PROMPT →
Within the records below, how many lines hold the string "have"? State that number and nothing else.

---- TASK MATERIAL

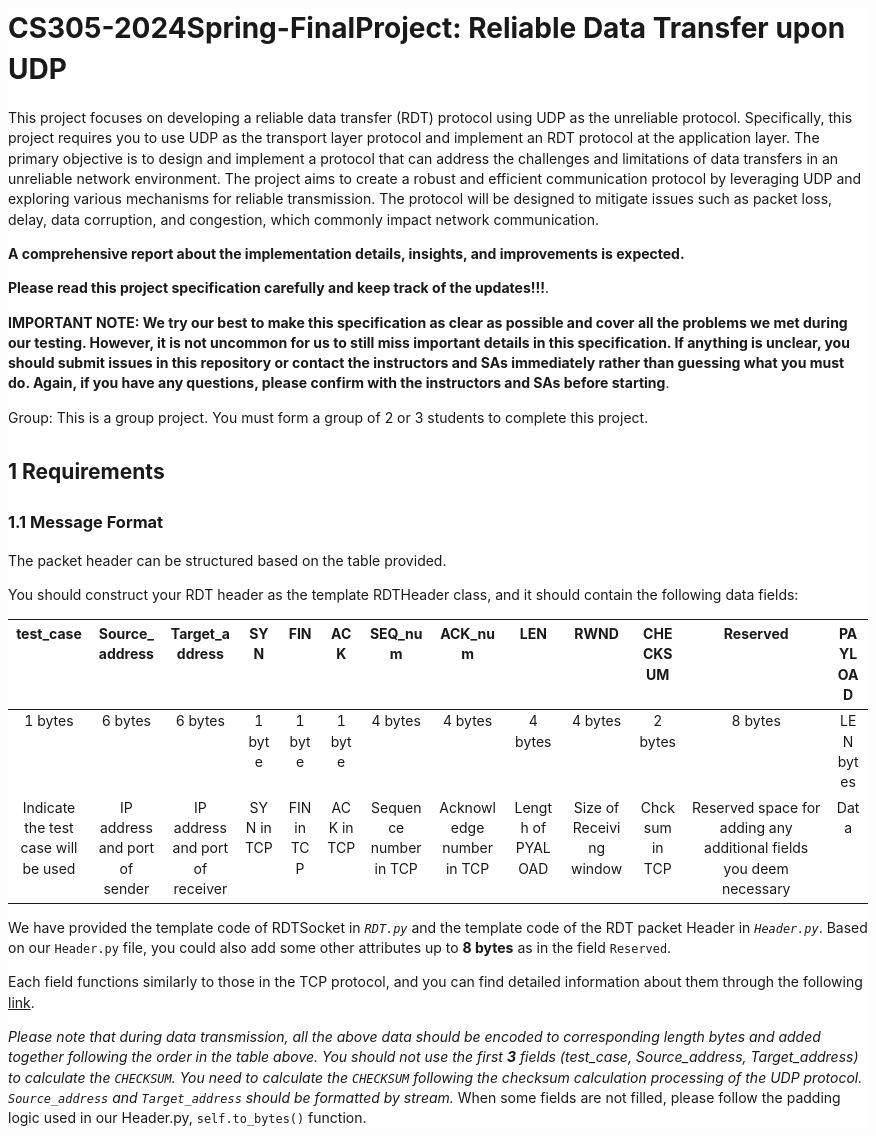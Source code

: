 # CS305-2024Spring-FinalProject: Reliable Data Transfer upon UDP

This project focuses on developing a reliable data transfer (RDT) protocol using UDP as the unreliable protocol. Specifically, this project requires you to use UDP as the transport layer protocol and implement an RDT protocol at the application layer. The primary objective is to design and implement a protocol that can address the challenges and limitations of data transfers in an unreliable network environment. The project aims to create a robust and efficient communication protocol by leveraging UDP and exploring various mechanisms for reliable transmission. The protocol will be designed to mitigate issues such as packet loss, delay, data corruption, and congestion, which commonly impact network communication.

**A comprehensive report about the implementation details, insights, and improvements is expected.**

**Please read this project specification carefully and keep track of the updates!!!**.

**IMPORTANT NOTE: We try our best to make this specification as clear as possible and cover all the problems we met during our testing. However, it is not uncommon for us to still miss important details in this specification. If anything is unclear, you should submit issues in this repository or contact the instructors and SAs immediately rather than guessing what you must do. Again, if you have any questions, please confirm with the instructors and SAs before starting**.

Group: This is a group project. You must form a group of 2 or 3 students to complete this project.

## 1 Requirements

### 1.1 Message Format


The packet header can be structured based on the table provided.

You should construct your RDT header as the template RDTHeader class, and it should contain the following data fields:

|test_case|Source_address|Target_address|SYN|FIN|ACK|SEQ_num|ACK_num|LEN|RWND|CHECKSUM|Reserved|PAYLOAD|
|:-:|:-:|:-:|:-:|:-:|:-:|:-:|:-:|:-:|:-:|:-:|:-:|:-:|
|1 bytes|6 bytes|6 bytes|1 byte|1 byte|1 byte|4 bytes|4 bytes|4 bytes|4 bytes|2 bytes|8 bytes|LEN bytes|
|Indicate the test case will be used|IP address and port of sender|IP address and port of receiver|SYN in TCP|FIN in TCP|ACK in TCP|Sequence number in TCP|Acknowledge number in TCP|Length of PYALOAD|Size of Receiving window|Chcksum in TCP|Reserved space for adding any additional fields you deem necessary|Data|

We have provided the template code of RDTSocket in *`RDT.py`* and the template code of the RDT packet Header in *`Header.py`*. Based on our `Header.py` file, you could also add some other attributes up to **8 bytes** as  in the field `Reserved`. 

Each field functions similarly to those in the TCP protocol, and you can find detailed information about them through the following [link](https://datatracker.ietf.org/doc/html/rfc9293).

*Please note that during data transmission, all the above data should be encoded to corresponding length bytes and added together following the order in the table above. You should not use the first **3** fields (test_case, Source_address, Target_address) to calculate the `CHECKSUM`. You need to calculate the `CHECKSUM` following the checksum calculation processing of the UDP protocol. `Source_address` and `Target_address` should be formatted by stream.* When some fields are not filled, please follow the padding logic used in our Header.py, `self.to_bytes()` function.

--------

TASK ANSWER →
2